パンデミック直後、多くのニューヨーカーは生活環境をもっと自然に近いものにしたいと考えるようになった。ブルックリンのタウンハウスから離れたセカンドハウスの設計を依頼したクライアントは、イーストハンプトンの並木のある分譲地に土地を見つけた。依頼内容としては、規模も予算も控えめで、入居を急ぎたいということだった。
本プロジェクトを始めたころはすでに請負業者の不足のためプロジェクトが滞っている最中だったため、パレット・アーキテクチャーは建設コストの削減、スケジュールの迅速化、予算とスケジュールの確実性の向上を実現するためクライアントにプレハブ化することを提案した。同時にプレファブリケーションの限界内で機能するデザインプロセスに着手する一方、プレハブ業者にそのデザインを満たせる製品の質の最大化を依頼した。
モジュール化
シフトハウスは、3つのモジュールと5つのパネルで構成されている。モジュールは寝室の各棟と中央のキッチン、リビング、ダイニングを形成している。5枚のパネルは、リビング・モジュールの高さを補うために使われた。製作後、この住宅はMEPシステムも含めて現場で1日以内に組み立てられた。床仕上げ、外装クラッディング、厳選された造作は、その後現場で施工された。パレットが最初に取り組んだのは、モジュール建築の従来の欠点を克服することだった。通常、輸送上の制約から部屋の寸法は理想的とは言えず、重要な場所ではモジュールが重なり合う必要がある。同様に伝統的なモジュールで壮大な空間を生み出すことは難しいが、プレハブパネルを使ってリビング・モジュールの高さを延長することでこれを克服した。何十もの構成を企画し空間の質と施工性のバランスの観点から評価を行い、最終的に2ベッドルームのウィングが中央の天井の高いリビングスペースにつながるスキームにたどり着いた。
自然を室内に招き入れる
L字型の家は、敷地の奥に広がる芝生の端に位置し、他の端はミニマルなプールと並木で構成されている。高台のデッキは室内からの移行を形成し、後部の緑豊かな造園は前部の砂利と乾燥に強い植栽とは対照的で、通行人にはまばらな印象を与える。この囲まれた芝生は、プライベートで比較的奥まった場所にあり、家族が自然を楽しむための役割を果たしている。

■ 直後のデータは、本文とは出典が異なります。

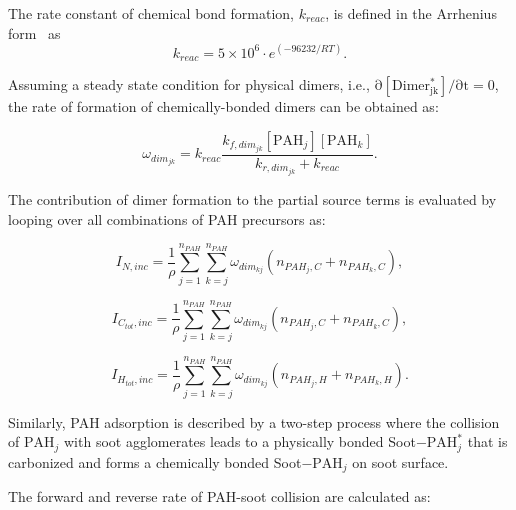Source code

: The rate constant of chemical bond formation, $k_{reac}$, is defined in the Arrhenius form~\cite{naseri2022simulating} as
\begin{equation}
	k_{reac} = 5\times10^6\cdot e^{(-96232/RT)}
	\label{eqn:kc_reacdim}.
\end{equation}

Assuming a steady state condition for physical dimers, i.e., $\mathrm{\partial [Dimer^*_{jk}]/\partial t=0}$, the rate of formation of chemically-bonded dimers can be obtained as:

\begin{equation}
	\omega_{dim_{jk}} = k_{reac}\frac{k_{f,dim_{jk}}[\mathrm{PAH}_j][\mathrm{PAH}_k]}
	{k_{r,dim_{jk}}+k_{reac}}
	\label{eqn:chemdimer_reacdim}.
\end{equation}

The contribution of dimer formation to the partial source terms is evaluated by looping over all combinations of PAH precursors as:


\begin{equation}
	I_{N,{inc}} = 
	\frac{1}{\rho}
	\sum_{j=1}^{n_{PAH}} \sum_{k=j}^{n_{PAH}}  \omega_{dim_{kj}} 
	\left(
	n_{PAH_j,C}+n_{PAH_k,C}
	\right),
	\label{eqn:IN_inc}
\end{equation}

\begin{equation}
	I_{C_{tot},{inc}} = 
	\frac{1}{\rho}
	\sum_{j=1}^{n_{PAH}} \sum_{k=j}^{n_{PAH}}  \omega_{dim_{kj}} 
	\left(
	n_{PAH_j,C}+n_{PAH_k,C}
	\right),
	\label{eqn:ICtot_inc}
\end{equation}

\begin{equation}
	I_{H_{tot},{inc}} = 
	\frac{1}{\rho}
	\sum_{j=1}^{n_{PAH}} \sum_{k=j}^{n_{PAH}}  \omega_{dim_{kj}} 
	\left(
	n_{PAH_j,H}+n_{PAH_k,H}
	\right).
	\label{eqn:IHtot_inc}
\end{equation}

Similarly, PAH adsorption is described by a two-step process where the collision of $\mathrm{PAH}_j$ with soot agglomerates leads to a physically bonded Soot$-$$\mathrm{PAH}^*_j$ that is carbonized and forms a chemically bonded Soot$-$$\mathrm{PAH}_j$ on soot surface.



The forward and reverse rate of PAH-soot collision are calculated as:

家の内部は中庭の景色を取り込むように設計されている。リビングスペースの壁2面には大きな窓があり、背後を見渡せる。ベッドルームとバスルームからも中庭が見え、中庭はそれらの部屋の背景となっている。
インテリアの特徴
各スペースに個性的な要素を生み出す手段として、また、各モジュールをよりシームレスにつなげる手法として、造作材を使用。キャビネットの素材は自然な質感のものを選び、それぞれのパーツに変化を持たせている。
パレット・アーキテクチャー
最先端のフルサービス建築・設計事務所。設立パートナーはコロンビア大学建築学大学院の学生として初めて出会い、共同設計、技術革新、デジタルファブリケーション、素材調査に焦点を当てた研究を行った。国際的に有名な建築事務所で働いた後、パートナーたちは2010年にパレット・アーキテクチャーを再結成し、人々の日常生活を向上させ、豊かにする物理的空間を創造するという共通の使命を掲げている。パレット・アーキテクチャーは、クライアント、コンサルタント、施工業者との協力的な対話を重視し、より責任ある人間的な建築環境の実現を目指す。